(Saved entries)
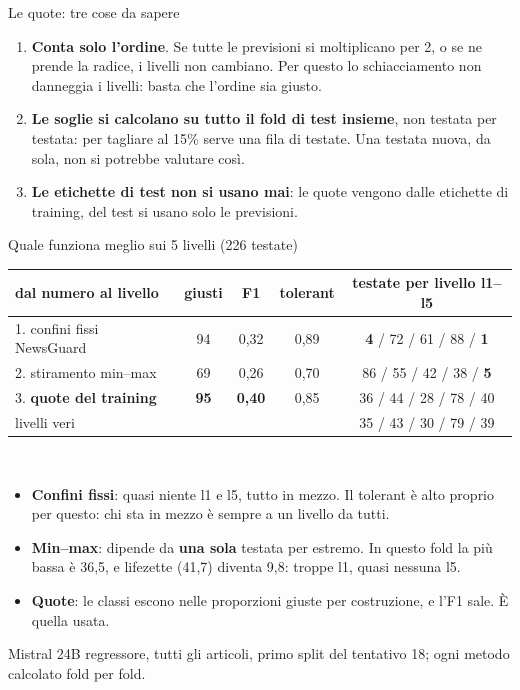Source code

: \documentclass[aspectratio=169]{beamer}
\newcommand{\hl}[1]{\textbf{#1}}
\newcommand{\errore}[1]{\textcolor{rosso}{\textbf{#1}}}
\begin{document}
\begin{frame}{Le quote: tre cose da sapere}
  \vfill
  \begin{enumerate}
    \setlength\itemsep{1em}
    \item \hl{Conta solo l'ordine}. Se tutte le previsioni si moltiplicano per 2, o se ne prende la radice, i livelli non
          cambiano. Per questo lo schiacciamento non danneggia i livelli: basta che l'ordine sia giusto.
    \item \hl{Le soglie si calcolano su tutto il fold di test insieme}, non testata per testata: per tagliare al 15\% serve una
          fila di testate. Una testata nuova, da sola, non si potrebbe valutare cos\`i.
    \item \hl{Le etichette di test non si usano mai}: le quote vengono dalle etichette di training, del test si usano solo le
          previsioni.
  \end{enumerate}
  \vfill
\end{frame}

\begin{frame}{Quale funziona meglio sui 5 livelli (226 testate)}
  \centering\small
  \begin{tabular}{lcccc}
    \toprule
    \textbf{dal numero al livello} & \textbf{giusti} & \textbf{F1} & \textbf{tolerant} & \textbf{testate per livello l1--l5} \\
    \midrule
    1. confini fissi NewsGuard & 94 & 0,32 & 0,89 & \errore{4} / 72 / 61 / 88 / \errore{1} \\
    2. stiramento min--max & 69 & 0,26 & 0,70 & 86 / 55 / 42 / 38 / \errore{5} \\
    3. \hl{quote del training} & \textbf{95} & \textbf{0,40} & 0,85 & 36 / 44 / 28 / 78 / 40 \\
    \midrule
    livelli veri & & & & 35 / 43 / 30 / 79 / 39 \\
    \bottomrule
  \end{tabular}\\[1em]
  \raggedright
  \begin{itemize}
    \setlength\itemsep{0.4em}
    \item \hl{Confini fissi}: quasi niente l1 e l5, tutto in mezzo. Il tolerant \`e alto proprio per questo: chi sta in mezzo \`e
          sempre a un livello da tutti.
    \item \hl{Min--max}: dipende da \hl{una sola} testata per estremo. In questo fold la pi\`u bassa \`e 36,5, e lifezette
          (41,7) diventa 9,8: troppe l1, quasi nessuna l5.
    \item \hl{Quote}: le classi escono nelle proporzioni giuste per costruzione, e l'F1 sale. \`E quella usata.
  \end{itemize}
  {\scriptsize Mistral 24B regressore, tutti gli articoli, primo split del tentativo 18; ogni metodo calcolato fold per fold.}
\end{frame}
\end{document}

What the task requires >>
Wherever the word "sola" turns up in the records above, copy the line that holds it.

Answer area >>
          fila di testate. Una testata nuova, da sola, non si potrebbe valutare cos\`i.
    \item \hl{Min--max}: dipende da \hl{una sola} testata per estremo. In questo fold la pi\`u bassa \`e 36,5, e lifezette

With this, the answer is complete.